- [About this exercise]:
For every line in the data below that contains "where", copy the line.

** Material provided follows **

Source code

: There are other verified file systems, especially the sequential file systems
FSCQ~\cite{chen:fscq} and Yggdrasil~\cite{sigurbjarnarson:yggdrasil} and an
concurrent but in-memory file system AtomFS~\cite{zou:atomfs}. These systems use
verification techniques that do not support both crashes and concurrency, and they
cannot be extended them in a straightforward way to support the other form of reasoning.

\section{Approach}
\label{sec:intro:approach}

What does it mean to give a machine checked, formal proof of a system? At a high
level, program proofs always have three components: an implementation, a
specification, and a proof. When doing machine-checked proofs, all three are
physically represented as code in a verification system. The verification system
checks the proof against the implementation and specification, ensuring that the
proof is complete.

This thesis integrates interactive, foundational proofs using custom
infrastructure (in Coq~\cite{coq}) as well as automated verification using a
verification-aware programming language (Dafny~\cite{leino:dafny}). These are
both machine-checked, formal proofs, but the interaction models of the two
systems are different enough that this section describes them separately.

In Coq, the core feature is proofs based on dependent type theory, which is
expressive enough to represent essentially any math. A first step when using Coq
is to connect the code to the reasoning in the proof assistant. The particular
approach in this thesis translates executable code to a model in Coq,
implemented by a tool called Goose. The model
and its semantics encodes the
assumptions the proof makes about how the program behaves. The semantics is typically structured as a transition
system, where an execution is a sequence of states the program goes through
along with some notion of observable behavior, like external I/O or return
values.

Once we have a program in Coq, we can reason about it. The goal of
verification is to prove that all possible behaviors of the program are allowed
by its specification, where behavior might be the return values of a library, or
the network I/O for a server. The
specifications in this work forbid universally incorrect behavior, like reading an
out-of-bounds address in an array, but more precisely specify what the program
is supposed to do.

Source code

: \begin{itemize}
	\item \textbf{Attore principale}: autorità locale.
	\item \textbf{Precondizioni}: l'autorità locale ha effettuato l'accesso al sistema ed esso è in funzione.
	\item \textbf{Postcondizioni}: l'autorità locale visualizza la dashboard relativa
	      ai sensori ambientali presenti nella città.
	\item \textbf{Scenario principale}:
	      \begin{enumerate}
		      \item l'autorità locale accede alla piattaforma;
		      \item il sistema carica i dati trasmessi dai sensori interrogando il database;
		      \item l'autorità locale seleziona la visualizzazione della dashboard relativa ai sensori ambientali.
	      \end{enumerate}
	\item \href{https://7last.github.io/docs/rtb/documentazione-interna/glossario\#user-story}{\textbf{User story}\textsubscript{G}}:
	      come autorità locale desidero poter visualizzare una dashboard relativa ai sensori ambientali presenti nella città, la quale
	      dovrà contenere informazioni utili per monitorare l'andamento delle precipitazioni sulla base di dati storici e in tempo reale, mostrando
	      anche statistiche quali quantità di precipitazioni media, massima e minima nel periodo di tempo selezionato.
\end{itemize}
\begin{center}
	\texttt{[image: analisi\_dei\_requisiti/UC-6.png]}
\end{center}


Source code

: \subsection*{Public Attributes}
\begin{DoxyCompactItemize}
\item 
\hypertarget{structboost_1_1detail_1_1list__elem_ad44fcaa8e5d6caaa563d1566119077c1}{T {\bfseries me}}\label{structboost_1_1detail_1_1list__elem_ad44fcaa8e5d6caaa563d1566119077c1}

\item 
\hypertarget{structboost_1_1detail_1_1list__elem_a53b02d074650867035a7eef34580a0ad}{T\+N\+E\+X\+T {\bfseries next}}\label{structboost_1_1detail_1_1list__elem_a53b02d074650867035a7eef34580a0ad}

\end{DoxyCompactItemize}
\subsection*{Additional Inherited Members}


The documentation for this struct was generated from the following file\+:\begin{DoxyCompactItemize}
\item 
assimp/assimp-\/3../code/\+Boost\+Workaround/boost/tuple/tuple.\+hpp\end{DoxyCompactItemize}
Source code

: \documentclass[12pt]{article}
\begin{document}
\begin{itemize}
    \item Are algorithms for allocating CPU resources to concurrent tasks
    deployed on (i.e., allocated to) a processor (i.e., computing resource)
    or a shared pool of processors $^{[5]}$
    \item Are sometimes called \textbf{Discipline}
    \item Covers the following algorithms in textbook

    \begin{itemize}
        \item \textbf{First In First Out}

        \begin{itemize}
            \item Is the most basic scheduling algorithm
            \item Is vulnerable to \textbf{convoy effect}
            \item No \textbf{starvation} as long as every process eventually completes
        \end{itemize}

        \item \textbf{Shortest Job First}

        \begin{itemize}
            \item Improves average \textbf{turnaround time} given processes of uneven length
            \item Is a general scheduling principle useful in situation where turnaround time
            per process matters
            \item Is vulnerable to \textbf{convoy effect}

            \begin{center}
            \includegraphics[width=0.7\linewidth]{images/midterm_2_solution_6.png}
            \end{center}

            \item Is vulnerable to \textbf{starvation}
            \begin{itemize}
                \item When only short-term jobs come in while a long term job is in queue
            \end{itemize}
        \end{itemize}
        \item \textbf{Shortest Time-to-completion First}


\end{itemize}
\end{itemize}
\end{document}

** End of Material provided **

- [Reply to the exercise]:
system, where an execution is a sequence of states the program goes through
by its specification, where behavior might be the return values of a library, or
            \item Is a general scheduling principle useful in situation where turnaround time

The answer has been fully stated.